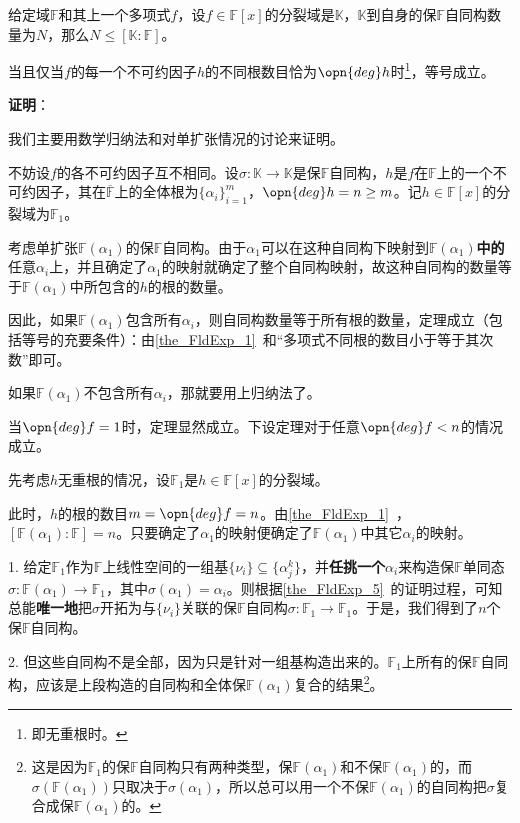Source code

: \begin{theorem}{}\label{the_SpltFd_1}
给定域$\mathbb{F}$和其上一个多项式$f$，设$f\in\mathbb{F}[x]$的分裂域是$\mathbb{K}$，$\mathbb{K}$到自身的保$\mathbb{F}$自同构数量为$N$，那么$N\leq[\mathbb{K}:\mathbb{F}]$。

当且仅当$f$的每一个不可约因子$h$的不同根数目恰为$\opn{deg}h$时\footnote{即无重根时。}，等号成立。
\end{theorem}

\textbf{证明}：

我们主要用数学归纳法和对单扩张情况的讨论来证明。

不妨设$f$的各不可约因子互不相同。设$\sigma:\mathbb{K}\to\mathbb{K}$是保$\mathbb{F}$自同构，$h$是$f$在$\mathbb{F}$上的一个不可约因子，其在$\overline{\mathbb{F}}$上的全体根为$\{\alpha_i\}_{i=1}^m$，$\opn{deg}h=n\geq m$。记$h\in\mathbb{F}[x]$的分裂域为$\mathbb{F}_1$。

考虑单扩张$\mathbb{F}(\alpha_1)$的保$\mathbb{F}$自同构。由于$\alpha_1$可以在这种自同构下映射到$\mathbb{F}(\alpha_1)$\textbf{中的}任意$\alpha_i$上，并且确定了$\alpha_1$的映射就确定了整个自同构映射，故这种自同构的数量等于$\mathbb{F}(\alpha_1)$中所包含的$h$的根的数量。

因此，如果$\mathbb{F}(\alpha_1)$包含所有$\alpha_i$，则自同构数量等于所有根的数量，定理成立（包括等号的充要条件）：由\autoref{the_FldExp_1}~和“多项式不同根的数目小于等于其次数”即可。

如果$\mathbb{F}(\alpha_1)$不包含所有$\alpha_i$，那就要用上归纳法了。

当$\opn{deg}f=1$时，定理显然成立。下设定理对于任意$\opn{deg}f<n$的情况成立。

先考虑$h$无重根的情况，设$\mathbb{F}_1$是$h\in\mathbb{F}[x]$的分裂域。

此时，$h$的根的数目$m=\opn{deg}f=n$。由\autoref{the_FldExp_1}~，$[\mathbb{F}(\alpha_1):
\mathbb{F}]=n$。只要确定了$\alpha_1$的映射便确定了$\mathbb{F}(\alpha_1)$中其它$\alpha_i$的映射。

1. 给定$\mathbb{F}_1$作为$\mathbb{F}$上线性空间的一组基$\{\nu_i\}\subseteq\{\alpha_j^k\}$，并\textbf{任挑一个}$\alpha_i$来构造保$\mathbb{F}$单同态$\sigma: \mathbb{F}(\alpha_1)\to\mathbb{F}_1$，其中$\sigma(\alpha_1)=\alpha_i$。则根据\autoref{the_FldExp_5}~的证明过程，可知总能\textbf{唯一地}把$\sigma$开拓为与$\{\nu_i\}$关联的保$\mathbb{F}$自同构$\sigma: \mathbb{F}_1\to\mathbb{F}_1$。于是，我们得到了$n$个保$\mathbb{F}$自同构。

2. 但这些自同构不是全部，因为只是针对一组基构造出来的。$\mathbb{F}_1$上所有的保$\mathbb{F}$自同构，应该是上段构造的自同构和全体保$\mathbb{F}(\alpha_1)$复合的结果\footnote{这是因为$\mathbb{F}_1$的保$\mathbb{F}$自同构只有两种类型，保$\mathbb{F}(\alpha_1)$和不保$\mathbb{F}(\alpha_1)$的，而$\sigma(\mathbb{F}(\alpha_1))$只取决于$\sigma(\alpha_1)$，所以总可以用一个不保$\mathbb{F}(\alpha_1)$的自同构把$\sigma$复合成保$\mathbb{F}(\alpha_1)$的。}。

-- -- --

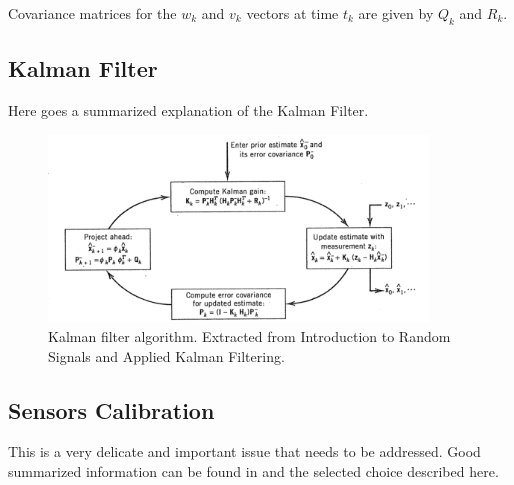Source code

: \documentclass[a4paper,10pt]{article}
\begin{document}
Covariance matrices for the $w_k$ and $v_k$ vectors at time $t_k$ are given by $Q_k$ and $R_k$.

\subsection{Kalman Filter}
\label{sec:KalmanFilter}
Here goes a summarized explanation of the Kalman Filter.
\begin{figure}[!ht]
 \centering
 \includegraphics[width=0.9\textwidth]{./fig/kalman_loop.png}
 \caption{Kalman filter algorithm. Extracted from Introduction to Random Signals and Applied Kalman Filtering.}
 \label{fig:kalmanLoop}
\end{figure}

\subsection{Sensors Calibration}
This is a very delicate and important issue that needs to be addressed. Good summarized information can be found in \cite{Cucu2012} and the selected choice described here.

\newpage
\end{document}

-- -- --

[WORK REQUIRED]: Each line in the records above that contains the word "label" must be copied.

[RESPONSE TO THIS TASK]:
: \begin{theorem}{}\label{the_SpltFd_1}
\label{sec:KalmanFilter}
 \label{fig:kalmanLoop}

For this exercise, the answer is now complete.